Answer on Question #98203 – Chemistry – Inorganic Chemistry

Task:

1. What is the empirical formula of a compound that is 58.80% barium, 13.75% sulfur and 27.45% oxygen by mass?

2. By chemical analysis, a molecular compound was found to consist of 80% carbon and 20% hydrogen by mass. By measuring the volume of a known mass of the compound in the gaseous phase, its molecular mass was found to be 30. Find the empirical and the molecular formulas of the compound.

Solution (1):

Calculate per 100 grams of a compound:

m(Ba) = w(Ba) = 58.80 g;

m(S) = w(S) = 13.75 g;

m(O) = w(O) = 27.45 g.

Then,

58.8 g Ba * (1 mol Ba / 137.327) = 0.4282 mol;

13.75 g S * (1 mol S / 32.065) = 0.4288 mol;

27.45 g O * (1 mol O / 15.999) = 1.7157 mol.

n(Ba) : n(S) : (O) = 0.4282 : 0.4288 : 1.7157 = 1 : 1 : 4;

n(Ba) : n(S) : (O) = 1 : 1 : 4.

The empirical formula of a compound: BaSO₄ - barium sulfate.

Answer (1): BaSO4.

Solution (2):

Calculate per 100 grams of a compound:

m(C) = w(C) = 80 g;

m(H) = w(H) = 20 g.

Then,

80 g C * (1 mol C / 12.0096) = 6.6613 mol;

20 g H * (1 mol H / 1.0078) = 19.8452 mol.

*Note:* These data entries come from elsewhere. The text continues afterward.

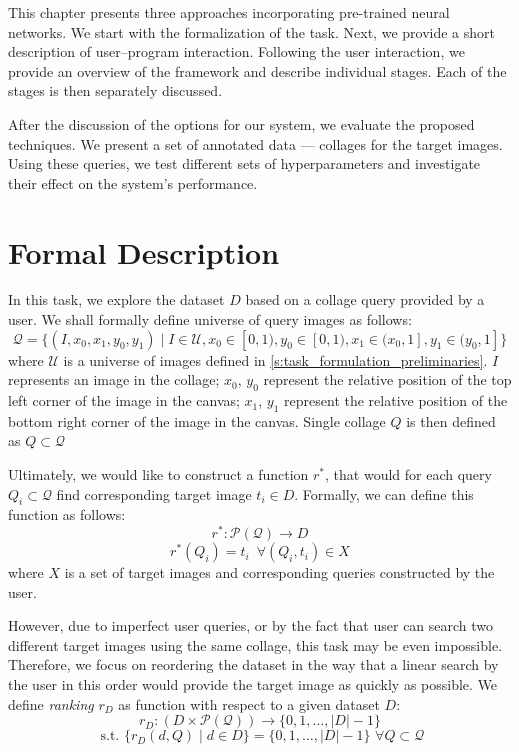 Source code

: This chapter presents three approaches incorporating pre-trained neural networks. We start with the formalization of the task. Next, we provide a short description of user--program interaction. Following the user interaction, we provide an overview of the framework and describe individual stages. Each of the stages is then separately discussed. 

After the discussion of the options for our system, we evaluate the proposed techniques. We present a set of annotated data --- collages for the target images. Using these queries, we test different sets of hyperparameters and investigate their effect on the system's performance. 

\section{Formal Description}
\label{s:task_formulation}

In this task, we explore the dataset $D$ based on a collage query provided by a user. We shall formally define universe of query images as follows: 
$$
    \mathcal{Q} = \{(I, x_0, x_1, y_0, y_1) \mid I \in \mathcal{U}, x_0 \in [0,1), y_0 \in [0, 1), x_1 \in (x_0, 1], y_1 \in (y_0, 1] \}
$$
where $\mathcal{U}$ is a universe of images defined in \autoref{s:task_formulation_preliminaries}. $I$ represents an image in the collage; $x_0$, $y_0$ represent the relative position of the top left corner of the image in the canvas; $x_1$, $y_1$ represent the relative position of the bottom right corner of the image in the canvas. Single collage $Q$ is then defined as $Q \subset \mathcal{Q}$

Ultimately, we would like to construct a function $r^*$, that would for each query $Q_i \subset \mathcal{Q}$ find corresponding target image $t_i \in D$. Formally, we can define this function as follows:
$$
    r^*: \mathcal{P(Q)} \rightarrow D 
$$
$$
    r^*(Q_i) = t_i \,\,\, \forall (Q_i, t_i) \in X
$$
where $X$ is a set of target images and corresponding queries constructed by the user.

However, due to imperfect user queries, or by the fact that user can search two different target images using the same collage, this task may be even impossible. Therefore, we focus on reordering the dataset in the way that a linear search by the user in this order would provide the target image as quickly as possible. We define \emph{ranking} $r_{D}$ as function with respect to a given dataset $D$:
$$
    r_D: (D \times \mathcal{P(Q)}) \rightarrow \{0, 1, \ldots, |D|-1  \}
$$
$$
    \text{ s.t. } \{r_D(d, Q) \mid d \in D \} = \{0, 1, \ldots, |D|-1  \} \,\, \forall Q \subset \mathcal{Q}
$$



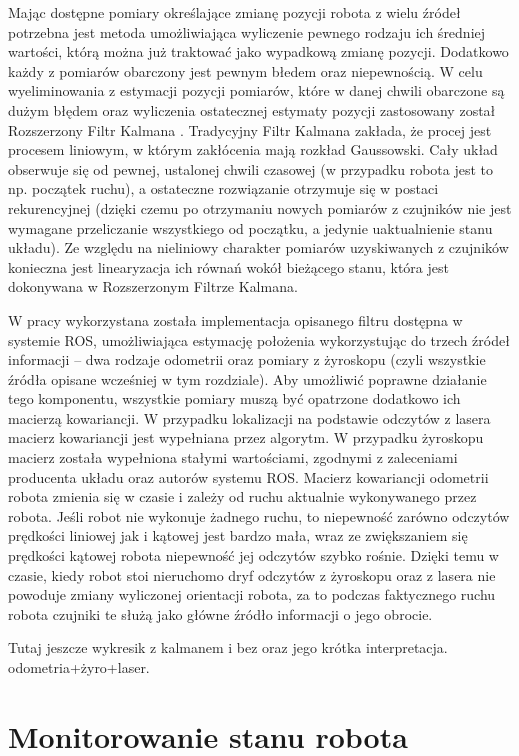 Mając dostępne pomiary określające zmianę pozycji robota z wielu źródeł potrzebna jest metoda
umożliwiająca wyliczenie pewnego rodzaju ich średniej wartości, którą można już traktować
jako wypadkową zmianę pozycji. Dodatkowo każdy z pomiarów obarczony jest pewnym błedem oraz
niepewnością. W celu wyeliminowania z estymacji pozycji pomiarów, które w danej chwili
obarczone są dużym błędem oraz wyliczenia ostatecznej estymaty pozycji zastosowany został
Rozszerzony Filtr Kalmana \cite{Thrun:2005:PR:1121596}. Tradycyjny Filtr Kalmana zakłada, że procej jest procesem
liniowym, w którym zakłócenia mają rozkład Gaussowski. Cały układ obserwuje się od pewnej,
ustalonej chwili czasowej (w przypadku robota jest to np. początek ruchu), a ostateczne
rozwiązanie otrzymuje się w postaci rekurencyjnej (dzięki czemu po otrzymaniu nowych pomiarów
z czujników nie jest wymagane przeliczanie wszystkiego od początku, a jedynie uaktualnienie
stanu układu). Ze względu na nieliniowy charakter pomiarów uzyskiwanych z czujników
konieczna jest linearyzacja ich równań wokół bieżącego stanu, która jest dokonywana w
Rozszerzonym Filtrze Kalmana.

W pracy wykorzystana została implementacja opisanego filtru dostępna w systemie ROS,
umożliwiająca estymację położenia wykorzystując do trzech źródeł informacji -- dwa rodzaje
odometrii oraz pomiary z żyroskopu (czyli wszystkie źródła opisane wcześniej w tym rozdziale).
Aby umożliwić poprawne działanie tego komponentu, wszystkie pomiary muszą być opatrzone
dodatkowo ich macierzą kowariancji. W przypadku lokalizacji na podstawie odczytów z lasera
macierz kowariancji jest wypełniana przez algorytm. W przypadku żyroskopu macierz
została wypełniona stałymi wartościami, zgodnymi z zaleceniami producenta układu oraz
autorów systemu ROS. Macierz kowariancji odometrii robota zmienia się w czasie i zależy
od ruchu aktualnie wykonywanego przez robota. Jeśli robot nie wykonuje żadnego ruchu,
to niepewność zarówno odczytów prędkości liniowej jak i kątowej jest bardzo mała,
wraz ze zwiększaniem się prędkości kątowej robota niepewność jej odczytów szybko rośnie.
Dzięki temu w czasie, kiedy robot stoi nieruchomo dryf odczytów z żyroskopu oraz z lasera
nie powoduje zmiany wyliczonej orientacji robota, za to podczas faktycznego ruchu robota
czujniki te służą jako główne źródło informacji o jego obrocie.

Tutaj jeszcze wykresik z kalmanem i bez oraz jego krótka interpretacja.
odometria+żyro+laser.

\section{Monitorowanie stanu robota}

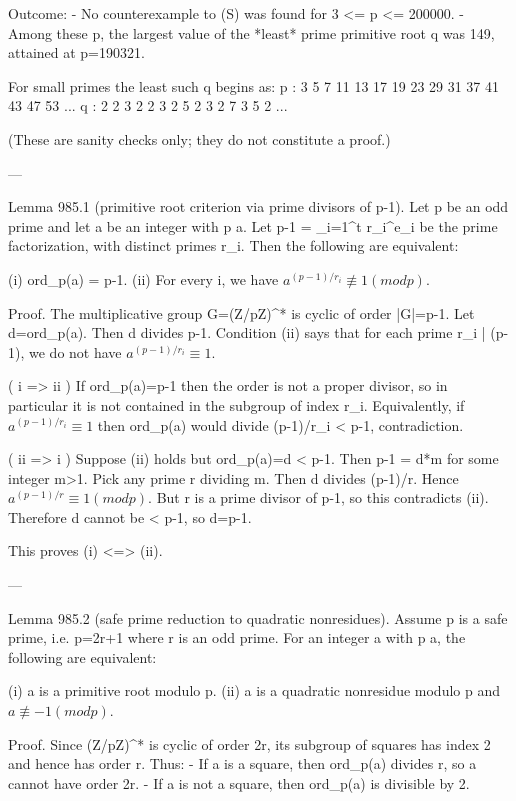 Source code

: Outcome:
- No counterexample to (S) was found for 3 <= p <= 200000.
- Among these p, the largest value of the *least* prime primitive root q was 149, attained at
  p=190321.

For small primes the least such q begins as:
  p :  3  5  7 11 13 17 19 23 29 31 37 41 43 47 53 ...
  q :  2  2  3  2  2  3  2  5  2  3  2  7  3  5  2 ...

(These are sanity checks only; they do not constitute a proof.)

---

Lemma 985.1 (primitive root criterion via prime divisors of p-1).
Let p be an odd prime and let a be an integer with p \nmid a. Let p-1 = \prod_{i=1}^t r_i^{e_i}
be the prime factorization, with distinct primes r_i. Then the following are equivalent:

  (i) ord_p(a) = p-1.
  (ii) For every i, we have \(a^{(p-1)/r_i} \not\equiv 1 (mod p)\).

Proof.
The multiplicative group G=(Z/pZ)^* is cyclic of order |G|=p-1.
Let d=ord_p(a). Then d divides p-1. Condition (ii) says that for each prime r_i | (p-1),
we do not have \(a^{(p-1)/r_i} \equiv 1\).

( i => ii ) If ord_p(a)=p-1 then the order is not a proper divisor, so in particular it is not
contained in the subgroup of index r_i. Equivalently, if \(a^{(p-1)/r_i}\equiv 1\) then ord_p(a)
would divide (p-1)/r_i < p-1, contradiction.

( ii => i ) Suppose (ii) holds but ord_p(a)=d < p-1. Then p-1 = d*m for some integer m>1.
Pick any prime r dividing m. Then d divides (p-1)/r. Hence \(a^{(p-1)/r} \equiv 1 (mod p)\).
But r is a prime divisor of p-1, so this contradicts (ii).
Therefore d cannot be < p-1, so d=p-1.

This proves (i) <=> (ii).

---

Lemma 985.2 (safe prime reduction to quadratic nonresidues).
Assume p is a safe prime, i.e. p=2r+1 where r is an odd prime.
For an integer a with p \nmid a, the following are equivalent:

  (i) a is a primitive root modulo p.
  (ii) a is a quadratic nonresidue modulo p and \(a \not\equiv -1 (mod p)\).

Proof.
Since (Z/pZ)^* is cyclic of order 2r, its subgroup of squares has index 2 and hence has
order r. Thus:
- If a is a square, then ord_p(a) divides r, so a cannot have order 2r.
- If a is not a square, then ord_p(a) is divisible by 2.


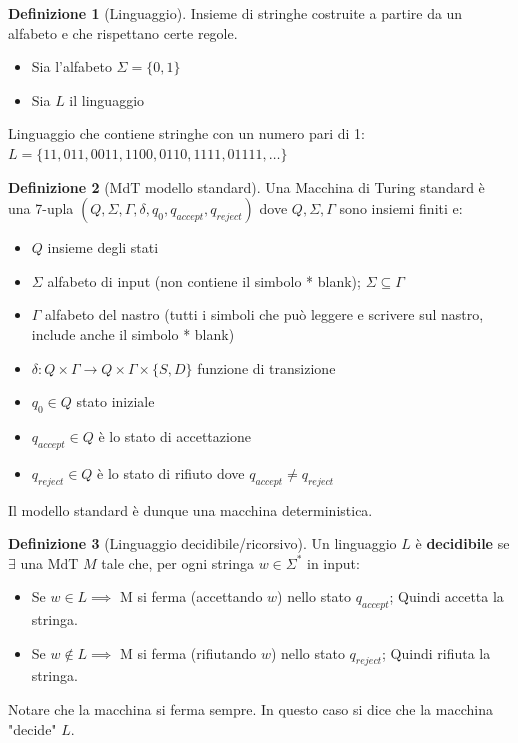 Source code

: \documentclass{article}  %
\theoremstyle{definition}
\newtheorem{definition}{Definizione}[section]
\begin{document}
\begin{definition}[Linguaggio]
  Insieme di stringhe costruite a partire da un alfabeto e che rispettano certe regole.
  \begin{esempio}[Esempio]
\footnotesize %
\begin{itemize}
  \item Sia l'alfabeto $\Sigma=\{0,1\}$
  \item Sia $L$ il linguaggio 
\end{itemize}
Linguaggio che contiene stringhe con un numero pari di 1:\newline
$L=\{11,011,0011,1100,0110,1111,01111,\dots\}$ 
\end{esempio}
\end{definition}

\begin{definition}[MdT modello standard] Una Macchina di Turing standard è una 7-upla
   $(Q,\Sigma,\Gamma,\delta,q_0,q_{accept}, q_{reject})$ dove $Q,\Sigma,\Gamma$ sono insiemi finiti e:
  \begin{itemize}
    \item $Q$ insieme degli stati
    \item $\Sigma$ alfabeto di input (non contiene il simbolo * blank); $\Sigma \subseteq \Gamma$
    \item $\Gamma$ alfabeto del nastro (tutti i simboli che può leggere e scrivere sul nastro, include anche il simbolo * blank)
    \item $\delta:Q\times\Gamma \rightarrow Q\times\Gamma\times\{S,D\}$ funzione di transizione
    \item $q_0 \in Q$ stato iniziale
    \item $q_{accept} \in Q$ è lo stato di accettazione
    \item $q_{reject} \in Q$ è lo stato di rifiuto dove $q_{accept} \neq q_{reject}$
  \end{itemize}
  Il modello standard è dunque una macchina deterministica.
\end{definition}

\begin{definition}[Linguaggio decidibile/ricorsivo]
  Un linguaggio $L$ è \textbf{decidibile} se $\exists$ una MdT $M$ tale che, per ogni stringa $w\in \Sigma^*$ in input:
  \begin{itemize}
    \item Se $w \in L \implies$ M si ferma (accettando $w$) nello stato $q_{accept}$; Quindi accetta la stringa.
    \item Se $w \notin L \implies$ M si ferma (rifiutando $w$) nello stato $q_{reject}$; Quindi rifiuta la stringa.
  \end{itemize}
Notare che la macchina si ferma sempre. In questo caso si dice che la macchina "decide" $L$.
\end{definition}
\end{document}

n( C) : n(H) = 6.6613 : 19.8452 = 1 : 3.

The emperical formula of the compound: (CH₃)_n.

Molecular mass of the compound = Mr(C_xH_y) = (CH₃)_n = 30 g/mol;

(CH₃)*n = 30 g/mol;

(12.0096 + 3*1.0078)*n = 30;

15.033 *n = 30;

n = 2.

(CH₃)₂ = C₂H₆.

The molecular formula of the compound: C₂H₆.

Answer (2):

The emperical formula of the compound: (CH₃)_n.

The molecular formula of the compound: C₂H₆.